With all of the hype around healthy lifestyles, superfoods, and radical diet changes, we thought we’d take a look at how vitamins and supplements really fit into the health scene.
To start, we looked at our question about vitamin-taking frequency.
According to our results, 42% of US adults are taking vitamins or nutritional supplements every day; a strong showing of vitamin supporters. The second highest percentage of responders, 28%, say they never take vitamins. In third are the 17% of responders who say they used to, but don’t anymore. The percentage of those who take vitamins every day and those who currently do not take vitamins is nearly even–42% vs 45%.
Clearly, vitamins are a polarizing topic, as only 13% of US adults have an on-again-off-again relationship with them.
To better understand who is and who is not taking vitamins, we took a look at the ages of our responders.
Although Millennials are clearly the least interested in vitamins and supplements, with 42% saying they’ve never taken them at all, Millennials and Gen X-ers are equally matched in feeling vitamins are a thing of the past, indicating they used to take vitamins, but don’t anymore. Each group makes up 39% of responders in that category.
This data also makes it clear just who is taking vitamins every day. And, as it turns out, Baby Boomers outrank all others, with 48% indicating their commitment to their daily supplements. For some, this may come as a surprise. After all, wouldn’t we expect the Millennials to be jumping on the vitamin and supplement bandwagon? If we did, we were sadly mistaken.
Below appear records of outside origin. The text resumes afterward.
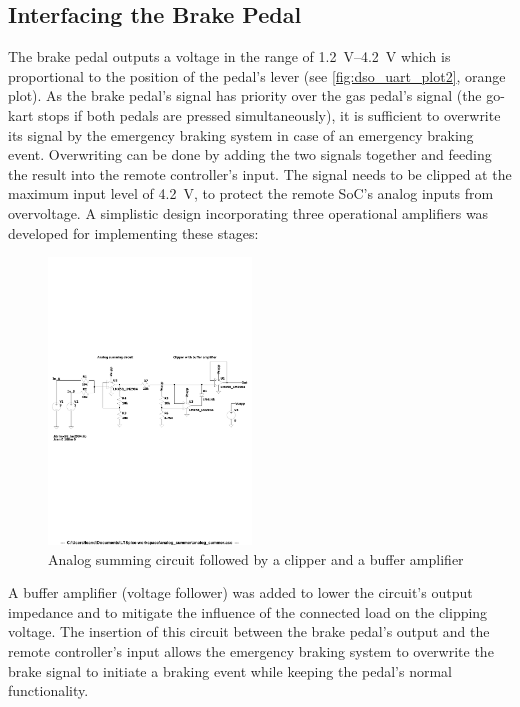 \subsection{Interfacing the Brake Pedal}
The brake pedal outputs a voltage in the range of \SIrange{1.2}{4.2}{\volt} which is proportional to the position of the pedal's lever (see \ref{fig:dso_uart_plot2}, orange plot).
As the brake pedal's signal has priority over the gas pedal's signal (the go-kart stops if both pedals are pressed simultaneously), it is sufficient to overwrite its signal by the emergency braking system in case of an emergency braking event.
Overwriting can be done by adding the two signals together and feeding the result into the remote controller's input.
The signal needs to be clipped at the maximum input level of \SI{4.2}{\volt}, to protect the remote SoC's analog inputs from overvoltage.
A simplistic design incorporating three operational amplifiers was developed for implementing these stages:
\begin{figure}[!htbp]
\centering
  \includegraphics[trim=0cm 11cm 0cm 10cm, clip, width=0.48\textwidth]{images/analog_summer.pdf}
\caption{Analog summing circuit followed by a clipper and a buffer amplifier}
\label{fig:analog_summer}
\end{figure}
\FloatBarrier\noindent
A buffer amplifier (voltage follower) was added to lower the circuit's output impedance and to mitigate the influence of the connected load on the clipping voltage.
The insertion of this circuit between the brake pedal's output and the remote controller's input allows the emergency braking system to overwrite the brake signal to initiate a braking event while keeping the pedal's normal functionality.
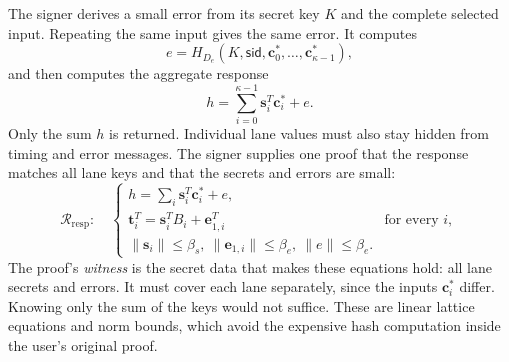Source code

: \documentclass[10pt]{article}
\begin{document}
The signer derives a small error from its secret key $K$ and the complete
selected input.  Repeating the same input gives the same error.  It computes
\[
 e=H_{D_e}(K,\mathsf{sid},\mathbf c_0^*,\ldots,
                         \mathbf c_{\kappa-1}^*),
\]
and then computes the aggregate response
\[
 h=\sum_{i=0}^{\kappa-1}\mathbf s_i^T\mathbf c_i^*+e.
\]
Only the sum $h$ is returned.  Individual lane values must also stay hidden
from timing and error messages.  The signer supplies one proof that the
response matches all lane keys and that the secrets and errors are small:
\[
 \mathcal R_{\mathrm{resp}}:\quad
 \begin{cases}
  h=\sum_i\mathbf s_i^T\mathbf c_i^*+e,\\
  \mathbf t_i^T=\mathbf s_i^T B_i+\mathbf e_{1,i}^T
       &\text{for every }i,\\
  \|\mathbf s_i\|\leq\beta_s,
  \ \|\mathbf e_{1,i}\|\leq\beta_e,
  \ \|e\|\leq\beta_e.
 \end{cases}
\]
The proof's \emph{witness} is the secret data that makes these equations
hold: all lane secrets and errors.  It must cover each lane separately,
since the inputs $\mathbf c_i^*$ differ.  Knowing only the sum of the keys
would not suffice.  These are linear lattice equations and norm bounds,
which avoid the expensive hash computation inside the user's original proof.
\end{document}
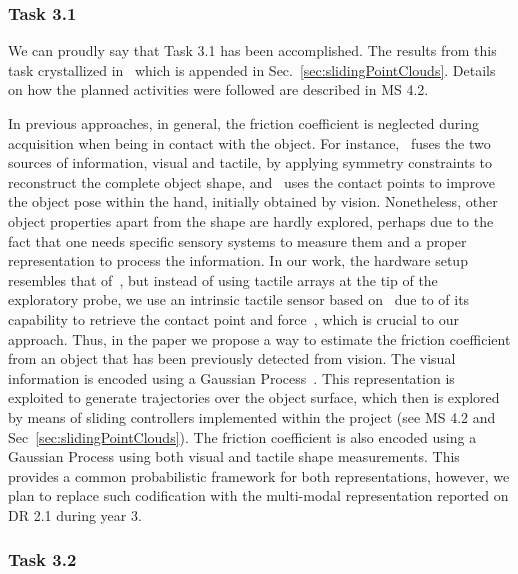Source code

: \documentclass[a4paper,11pt,pdf]{pacmanreport}
\begin{document}
\subsubsection{Task 3.1}

We can proudly say that Task 3.1 has been accomplished. The results from this task crystallized in~\cite{Rosales2014Active} which is appended in Sec.~\ref{sec:slidingPointClouds}. Details on how the planned activities were followed are described in MS 4.2.

In previous approaches, in general, the friction coefficient is neglected during acquisition when being in contact with the object. For instance,~\cite{Ilonen2013Fusing} fuses the two sources of information, visual and tactile, by applying symmetry constraints to reconstruct the complete object shape, and~\cite{Chalon2013Online} uses the contact points to improve the object pose within the hand, initially obtained by vision. Nonetheless, other object properties apart from the shape are hardly explored, perhaps due to the fact that one needs specific sensory systems to measure them and a proper representation to process the information. In our work, the hardware setup resembles that of~\cite{Bajcsy1984What}, but instead of using tactile arrays at the tip of the exploratory probe, we use an intrinsic tactile sensor based on~\cite{Serio2014Tactile} due to of its capability to retrieve the contact point and force~\cite{Bicchi1993Contact}, which is crucial to our approach. Thus, in the paper we propose a way to estimate the friction coefficient from an object that has been previously detected from vision. The visual information is encoded using a Gaussian Process~\cite{Rasmussen2006Gaussian}. This representation is exploited to generate trajectories over the object surface, which then is explored by means of sliding controllers implemented within the project (see MS 4.2 and Sec~\ref{sec:slidingPointClouds}). The friction coefficient is also encoded using a Gaussian Process using both visual and tactile shape measurements. This provides a common probabilistic framework for both representations, however, we plan to replace such codification with the multi-modal representation reported on DR 2.1 during year 3.

% 

\subsubsection{Task 3.2}
\end{document}
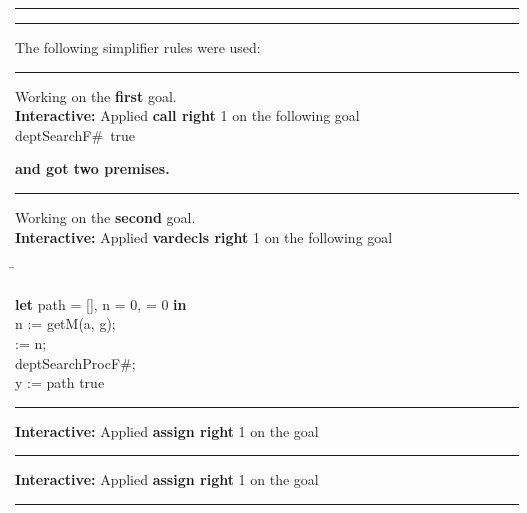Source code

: \documentclass[a4paper]{article}
\begin{document}
\rule{1\textwidth}{1ex}



\rule{1\textwidth}{1ex}


The following simplifier rules were used:


\rule{1\textwidth}{1ex}


Working on the {\bf first} goal.\\
{\bf Interactive:} Applied {\bf call right} 1 on the following goal \\


 \Fol \Do deptSearchF\#\Dc\ true





{\bf and got two premises.}\\


\rule{1\textwidth}{1mm}


Working on the {\bf second} goal.\\
{\bf Interactive:} Applied {\bf vardecls right} 1 on the following goal \\


\begin{flushleft}


\Fol


\begin{tabbing}
\Do\= \+

{\bf let} path = [], n = 0,  = 0 {\bf in} \\ 
n := getM(a, g); \\ 
  := n; \\ 
 deptSearchProcF\#; \\ 
 y := path\Dc\-
true
\end{tabbing}


\end{flushleft}




\rule{1\textwidth}{1mm}


{\bf Interactive:} Applied {\bf assign right} 1 on the goal \\
\rule{1\textwidth}{1mm}


{\bf Interactive:} Applied {\bf assign right} 1 on the goal \\
\rule{1\textwidth}{1mm}
\end{document}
Often, we see a link between age and income level. With theoretically more money to spend on life’s luxuries (or necessities, depending on where you fall on the vitamin train), Baby Boomers have been known to drop more cash on food, exercise, and much more in order to maintain an enjoyable quality of life. (You can read more about that in our blog post on spending for stress relief). Would the same theory apply to vitamins? Let’s find out.
Did you see that plot twist coming? Me neither. In fact, 39% of individuals who take vitamins every day earn $50,000 or less each year. When we look at the data, it’s clear that those who make more do not actually take vitamins any more frequently. That said, 48% of those who never take vitamins are also in that $50k or less bracket. The moral of this story is that higher income does not mean more interest in daily supplements. However, there is a strong contingent of vitamin takers who earn less than $50,000 a year, and who may appreciate reasonably priced vitamin options.
So, now that we know who is and isn’t taking vitamins, can we get a better understanding of where they’re buying them? To start, we looked into public opinion major vitamin and supplement company, GNC, to see how vitamin takers felt.
What we found is that, even among US adults who take vitamins every day, the overwhelming majority have no strong opinion on the company. So, if not at GNC, where are vitamin takers making their purchases? Could the apparent ease of ordering online be the way of the vitamin future? Could all of those customized vitamin startups on social media be onto something?
As our data show, probably not.
In terms of vitamin frequency, heavy social media users are actually more likely to be in the former vitamin taker camp. Looks like those online vitamin subscriptions may be just a phase, after all.
So, what does all of this mean for those of us interested in the state of the vitamin and supplement world of 2018? For starters, vitamin taking does not offer much middle ground: US adults either take vitamins daily or not at all. That said, those who take vitamins every day are still going strong, which means that there is definitely an active and engaged market for vitamin companies to capture.
Since the majority of daily vitamin takers are Baby Boomers, companies should focus on reaching the 55+ crowd, while also prioritizing an affordably priced vitamin line to appeal to those who make less than $50,00 a year. As for social media marketing, take note: it’s not all it’s cracked up to be, as vitamin companies are less likely to find their customers with a swipe or a double tap.